§ **What you have to do**:
Find the string "VmConnectorAir" in the records. Copy every line it appears in.

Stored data
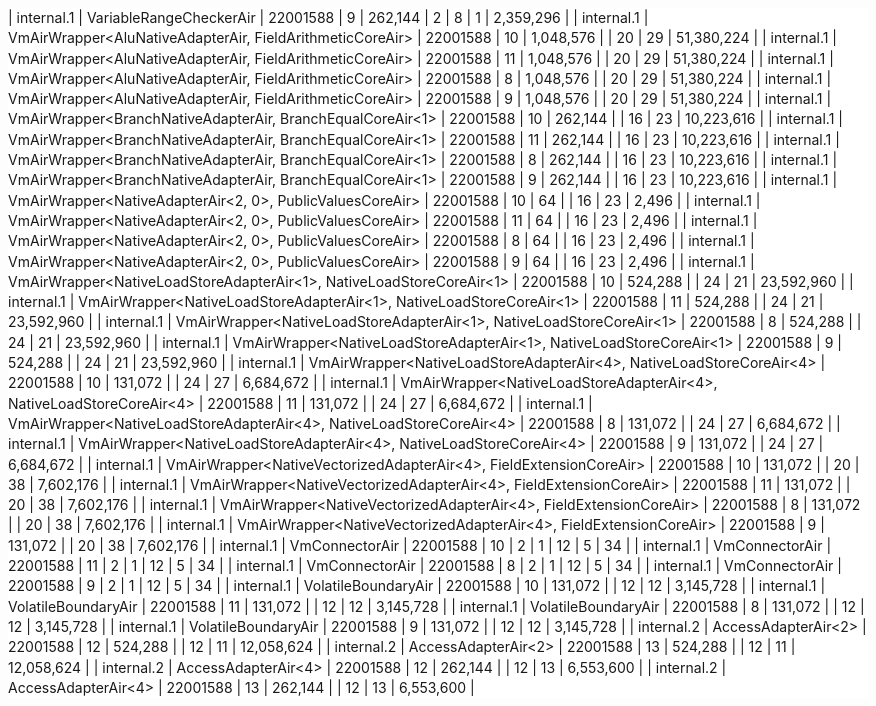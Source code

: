| internal.1 | VariableRangeCheckerAir | 22001588 | 9 | 262,144 | 2 | 8 | 1 | 2,359,296 | 
| internal.1 | VmAirWrapper<AluNativeAdapterAir, FieldArithmeticCoreAir> | 22001588 | 10 | 1,048,576 |  | 20 | 29 | 51,380,224 | 
| internal.1 | VmAirWrapper<AluNativeAdapterAir, FieldArithmeticCoreAir> | 22001588 | 11 | 1,048,576 |  | 20 | 29 | 51,380,224 | 
| internal.1 | VmAirWrapper<AluNativeAdapterAir, FieldArithmeticCoreAir> | 22001588 | 8 | 1,048,576 |  | 20 | 29 | 51,380,224 | 
| internal.1 | VmAirWrapper<AluNativeAdapterAir, FieldArithmeticCoreAir> | 22001588 | 9 | 1,048,576 |  | 20 | 29 | 51,380,224 | 
| internal.1 | VmAirWrapper<BranchNativeAdapterAir, BranchEqualCoreAir<1> | 22001588 | 10 | 262,144 |  | 16 | 23 | 10,223,616 | 
| internal.1 | VmAirWrapper<BranchNativeAdapterAir, BranchEqualCoreAir<1> | 22001588 | 11 | 262,144 |  | 16 | 23 | 10,223,616 | 
| internal.1 | VmAirWrapper<BranchNativeAdapterAir, BranchEqualCoreAir<1> | 22001588 | 8 | 262,144 |  | 16 | 23 | 10,223,616 | 
| internal.1 | VmAirWrapper<BranchNativeAdapterAir, BranchEqualCoreAir<1> | 22001588 | 9 | 262,144 |  | 16 | 23 | 10,223,616 | 
| internal.1 | VmAirWrapper<NativeAdapterAir<2, 0>, PublicValuesCoreAir> | 22001588 | 10 | 64 |  | 16 | 23 | 2,496 | 
| internal.1 | VmAirWrapper<NativeAdapterAir<2, 0>, PublicValuesCoreAir> | 22001588 | 11 | 64 |  | 16 | 23 | 2,496 | 
| internal.1 | VmAirWrapper<NativeAdapterAir<2, 0>, PublicValuesCoreAir> | 22001588 | 8 | 64 |  | 16 | 23 | 2,496 | 
| internal.1 | VmAirWrapper<NativeAdapterAir<2, 0>, PublicValuesCoreAir> | 22001588 | 9 | 64 |  | 16 | 23 | 2,496 | 
| internal.1 | VmAirWrapper<NativeLoadStoreAdapterAir<1>, NativeLoadStoreCoreAir<1> | 22001588 | 10 | 524,288 |  | 24 | 21 | 23,592,960 | 
| internal.1 | VmAirWrapper<NativeLoadStoreAdapterAir<1>, NativeLoadStoreCoreAir<1> | 22001588 | 11 | 524,288 |  | 24 | 21 | 23,592,960 | 
| internal.1 | VmAirWrapper<NativeLoadStoreAdapterAir<1>, NativeLoadStoreCoreAir<1> | 22001588 | 8 | 524,288 |  | 24 | 21 | 23,592,960 | 
| internal.1 | VmAirWrapper<NativeLoadStoreAdapterAir<1>, NativeLoadStoreCoreAir<1> | 22001588 | 9 | 524,288 |  | 24 | 21 | 23,592,960 | 
| internal.1 | VmAirWrapper<NativeLoadStoreAdapterAir<4>, NativeLoadStoreCoreAir<4> | 22001588 | 10 | 131,072 |  | 24 | 27 | 6,684,672 | 
| internal.1 | VmAirWrapper<NativeLoadStoreAdapterAir<4>, NativeLoadStoreCoreAir<4> | 22001588 | 11 | 131,072 |  | 24 | 27 | 6,684,672 | 
| internal.1 | VmAirWrapper<NativeLoadStoreAdapterAir<4>, NativeLoadStoreCoreAir<4> | 22001588 | 8 | 131,072 |  | 24 | 27 | 6,684,672 | 
| internal.1 | VmAirWrapper<NativeLoadStoreAdapterAir<4>, NativeLoadStoreCoreAir<4> | 22001588 | 9 | 131,072 |  | 24 | 27 | 6,684,672 | 
| internal.1 | VmAirWrapper<NativeVectorizedAdapterAir<4>, FieldExtensionCoreAir> | 22001588 | 10 | 131,072 |  | 20 | 38 | 7,602,176 | 
| internal.1 | VmAirWrapper<NativeVectorizedAdapterAir<4>, FieldExtensionCoreAir> | 22001588 | 11 | 131,072 |  | 20 | 38 | 7,602,176 | 
| internal.1 | VmAirWrapper<NativeVectorizedAdapterAir<4>, FieldExtensionCoreAir> | 22001588 | 8 | 131,072 |  | 20 | 38 | 7,602,176 | 
| internal.1 | VmAirWrapper<NativeVectorizedAdapterAir<4>, FieldExtensionCoreAir> | 22001588 | 9 | 131,072 |  | 20 | 38 | 7,602,176 | 
| internal.1 | VmConnectorAir | 22001588 | 10 | 2 | 1 | 12 | 5 | 34 | 
| internal.1 | VmConnectorAir | 22001588 | 11 | 2 | 1 | 12 | 5 | 34 | 
| internal.1 | VmConnectorAir | 22001588 | 8 | 2 | 1 | 12 | 5 | 34 | 
| internal.1 | VmConnectorAir | 22001588 | 9 | 2 | 1 | 12 | 5 | 34 | 
| internal.1 | VolatileBoundaryAir | 22001588 | 10 | 131,072 |  | 12 | 12 | 3,145,728 | 
| internal.1 | VolatileBoundaryAir | 22001588 | 11 | 131,072 |  | 12 | 12 | 3,145,728 | 
| internal.1 | VolatileBoundaryAir | 22001588 | 8 | 131,072 |  | 12 | 12 | 3,145,728 | 
| internal.1 | VolatileBoundaryAir | 22001588 | 9 | 131,072 |  | 12 | 12 | 3,145,728 | 
| internal.2 | AccessAdapterAir<2> | 22001588 | 12 | 524,288 |  | 12 | 11 | 12,058,624 | 
| internal.2 | AccessAdapterAir<2> | 22001588 | 13 | 524,288 |  | 12 | 11 | 12,058,624 | 
| internal.2 | AccessAdapterAir<4> | 22001588 | 12 | 262,144 |  | 12 | 13 | 6,553,600 | 
| internal.2 | AccessAdapterAir<4> | 22001588 | 13 | 262,144 |  | 12 | 13 | 6,553,600 |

§ **Answer section**:
| internal.1 | VmConnectorAir | 22001588 | 10 | 2 | 1 | 12 | 5 | 34 | 
| internal.1 | VmConnectorAir | 22001588 | 11 | 2 | 1 | 12 | 5 | 34 | 
| internal.1 | VmConnectorAir | 22001588 | 8 | 2 | 1 | 12 | 5 | 34 | 
| internal.1 | VmConnectorAir | 22001588 | 9 | 2 | 1 | 12 | 5 | 34 | 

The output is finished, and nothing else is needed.